In Western societies nepotism raises legal concerns. Although U.S. laws do not specifically prohibit hiring one's relatives, studies show that between 10 and 40 percent of U.S. companies maintain formal policies prohibiting such a practice. Many of these anti-nepotism rules were instituted in the 1950s with the aim of preventing the hiring of incompetent male relatives of male employees. In the 1960s and 1970s the same rules applied but failed to reflect the change in the workforce as more women entered the job market; females were often the victims of these rules, however, and many were forced to quit.
Nepotism is also tied to discrimination issues and pragmatic concerns. There is substantial debate over whether employers with any form of biased preferences for hiring, including nepotism, can even survive in the business market, ethical issues notwithstanding. On the other hand, a 2006 report noted that approximately one-third of all Fortune 500 firms are family owned, and that family-owned businesses accounted for about half of the country's gross domestic product.

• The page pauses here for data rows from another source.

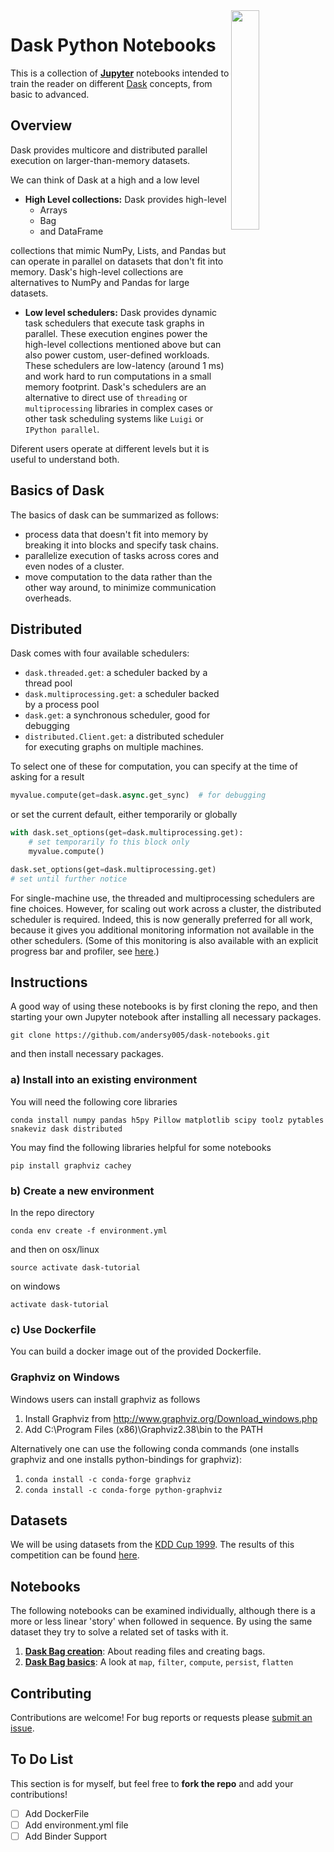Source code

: <img src="https://i.imgur.com/M3BRrh1.png" align="right" width="30%">

# Dask Python Notebooks

This is a collection of [**Jupyter**](https://jupyter.org/) notebooks intended to train the reader on different [Dask](https://dask.pydata.org/en/latest/) concepts, from basic to advanced.

## Overview

Dask provides multicore and distributed parallel execution on larger-than-memory datasets.

We can think of Dask at a high and a low level

- **High Level collections:** Dask provides high-level
  - Arrays
  - Bag
  - and DataFrame
 
 collections that mimic NumPy, Lists, and Pandas but can operate in parallel on datasets that don't fit into memory. Dask's high-level collections are alternatives to NumPy and Pandas for large datasets.
 
 - **Low level schedulers:** Dask provides dynamic task schedulers that execute task graphs in parallel. These execution engines power the high-level collections mentioned above but can also power custom, user-defined workloads. These schedulers are low-latency (around 1 ms) and work hard to run computations in a small memory footprint. Dask's schedulers are an alternative to direct use of `threading` or `multiprocessing` libraries in complex cases or other task scheduling systems like `Luigi` or `IPython parallel`.
 
 
Diferent users operate at different levels but it is useful to understand both.

## Basics of Dask 


The basics of dask can be summarized as follows:
- process data that doesn't fit into memory by breaking it into blocks and specify task chains.
- parallelize execution of tasks across cores and even nodes of a cluster.
- move computation to the data rather than the other way around, to minimize communication overheads.


## Distributed 

Dask comes with four available schedulers:
- `dask.threaded.get`: a scheduler backed by a thread pool
- `dask.multiprocessing.get`: a scheduler backed by a process pool
- `dask.get`: a synchronous scheduler, good for debugging
- `distributed.Client.get`: a distributed scheduler for executing graphs on multiple machines.


To select one of these for computation, you can specify at the time of asking for a result

```python
myvalue.compute(get=dask.async.get_sync)  # for debugging
```

or set the current default, either temporarily or globally

```python
with dask.set_options(get=dask.multiprocessing.get):
    # set temporarily fo this block only
    myvalue.compute()

dask.set_options(get=dask.multiprocessing.get)
# set until further notice
```

For single-machine use, the threaded and multiprocessing schedulers are fine choices. However, for scaling out work across a cluster, the distributed scheduler is required. Indeed, this is now generally preferred for all work, because it gives you additional monitoring information not available in the other schedulers. (Some of this monitoring is also available with an explicit progress bar and profiler, see [here](http://dask.pydata.org/en/latest/diagnostics.html).)


## Instructions

A good way of using these notebooks is by first cloning the repo, and then starting your own Jupyter notebook after installing all necessary packages. 


    git clone https://github.com/andersy005/dask-notebooks.git

and then install necessary packages.

### a) Install into an existing environment

You will need the following core libraries

    conda install numpy pandas h5py Pillow matplotlib scipy toolz pytables snakeviz dask distributed

You may find the following libraries helpful for some notebooks

    pip install graphviz cachey
    
### b) Create a new environment

In the repo directory

    conda env create -f environment.yml 

and then on osx/linux

    source activate dask-tutorial

on windows

    activate dask-tutorial

### c) Use Dockerfile

You can build a docker image out of the provided Dockerfile.



### Graphviz on Windows

Windows users can install graphviz as follows

1. Install Graphviz from http://www.graphviz.org/Download_windows.php
2. Add C:\Program Files (x86)\Graphviz2.38\bin to the PATH

Alternatively one can use the following conda commands (one installs graphviz and one installs python-bindings for graphviz):

1. `conda install -c conda-forge graphviz`
2. `conda install -c conda-forge python-graphviz`


## Datasets  

We will be using datasets from the [KDD Cup 1999](http://kdd.ics.uci.edu/databases/kddcup99/kddcup99.html). The results 
of this competition can be found [here](http://cseweb.ucsd.edu/~elkan/clresults.html).  


## Notebooks  

The following notebooks can be examined individually, although there is a more
or less linear 'story' when followed in sequence. By using the same dataset
they try to solve a related set of tasks with it.

1. [**Dask Bag creation**](https://github.com/andersy005/dask-notebooks/blob/master/01-dask-bags/01-bag-creation.ipynb): About reading files and creating bags.
2. [**Dask Bag basics**](https://github.com/andersy005/dask-notebooks/blob/master/01-dask-bags/02-bag-basics.ipynb): A look at `map`, `filter`, `compute`, `persist`, `flatten`

## Contributing
Contributions are welcome!  For bug reports or requests please [submit an issue](https://github.com/andersy005/dask-notebooks/issues).

## To Do List
This section is for myself, but feel free to **fork the repo** and add your contributions!

- [ ] Add DockerFile
- [ ] Add environment.yml file
- [ ] Add Binder Support
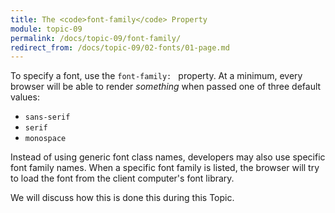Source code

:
 ```yaml
---
title: The <code>font-family</code> Property
module: topic-09
permalink: /docs/topic-09/font-family/
redirect_from: /docs/topic-09/02-fonts/01-page.md
---
```


<div class="divider-heading"></div>

To specify a font, use the `font-family: ` property. At a minimum, every browser will be able to render _something_ when passed one of three default values:

- `sans-serif`
- `serif`
- `monospace`

<div class="codepen-embed">
  <p data-height="400" data-theme-id="30567" data-slug-hash="RLzBbm" data-default-tab="css,result" data-user="Media-Ed-Online" data-embed-version="2" data-pen-title="[Topic-08] Including Fonts, Pt. 1" class="codepen"></p>
</div>

Instead of using generic font class names, developers may also use specific font family names. When a specific font family is listed, the browser will try to load the font from the client computer's font library.

We will discuss how this is done this during this Topic.

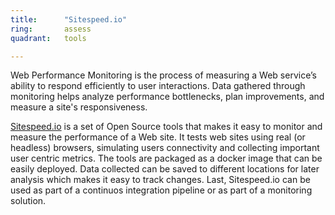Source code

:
 ```yaml
---
title:      "Sitespeed.io"
ring:       assess
quadrant:   tools

---
```


Web Performance Monitoring is the process of measuring a Web service’s ability to respond efficiently to user interactions. Data gathered through monitoring helps  analyze performance bottlenecks, plan improvements, and measure a site's responsiveness.

[Sitespeed.io](https://www.sitespeed.io/) is a set of Open Source tools that makes it easy to monitor and measure the performance of a Web site. It tests web sites using real (or headless) browsers, simulating users connectivity and collecting important user centric metrics. The tools are packaged as a docker image that can be easily deployed. Data collected can be saved to different locations for later analysis which makes it easy to track changes. Last, Sitespeed.io can be used as part of a continuos integration pipeline or as part of a monitoring solution.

In addition, these firms accounted for about three-fifths of all employment, and an even higher proportion of new job creation. The success of these businesses can be viewed as an implicit endorsement of nepotism.
Larry Singell and James Thornton identify four levels of anti-nepotism rules. They note that companies may institute policies that prohibit the employment of a current employee's relatives in any of the following situations:
- Anywhere in the organization
- At the same facility
- In the same department or work group
- In positions where one may immediately influence the compensation, promotion, or work situation of the other
Even if a company has a clearly stated policy, complications may follow in its enforcement. For example, the increase in dual-career marriages increased legal challenges to nepotism issues. Employees occasionally meet at work, socialize, fall in love, and eventually marry. In some cases, couples have had to decide which spouse has to quit, as company policy would not allow them to work for the same organization. Do practices such as hiring (or even not firing) family actually constitute discrimination?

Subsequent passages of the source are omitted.